• Action item: Word for word, the data below must be repeated in full; no picture is to be included.

====== Data supplied ======

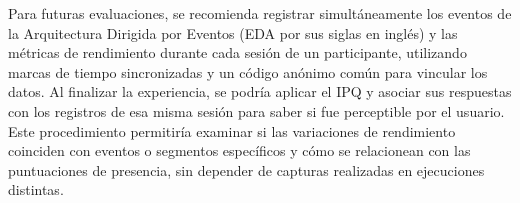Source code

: Para futuras evaluaciones, se recomienda registrar simultáneamente los eventos de la Arquitectura Dirigida por Eventos (EDA por sus siglas en inglés) y las métricas de rendimiento durante cada sesión de un participante, 
utilizando marcas de tiempo sincronizadas y un código anónimo común para vincular los datos. 
Al finalizar la experiencia, se podría aplicar el IPQ y asociar sus respuestas con los registros de esa misma sesión para saber si fue perceptible por el usuario.
Este procedimiento permitiría examinar si las variaciones de rendimiento coinciden con eventos o segmentos específicos y cómo se relacionean con las puntuaciones de presencia, sin depender de capturas realizadas en ejecuciones distintas.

======

• Expected output:
Source code

: Para futuras evaluaciones, se recomienda registrar simultáneamente los eventos de la Arquitectura Dirigida por Eventos (EDA por sus siglas en inglés) y las métricas de rendimiento durante cada sesión de un participante, 
utilizando marcas de tiempo sincronizadas y un código anónimo común para vincular los datos. 
Al finalizar la experiencia, se podría aplicar el IPQ y asociar sus respuestas con los registros de esa misma sesión para saber si fue perceptible por el usuario.
Este procedimiento permitiría examinar si las variaciones de rendimiento coinciden con eventos o segmentos específicos y cómo se relacionean con las puntuaciones de presencia, sin depender de capturas realizadas en ejecuciones distintas.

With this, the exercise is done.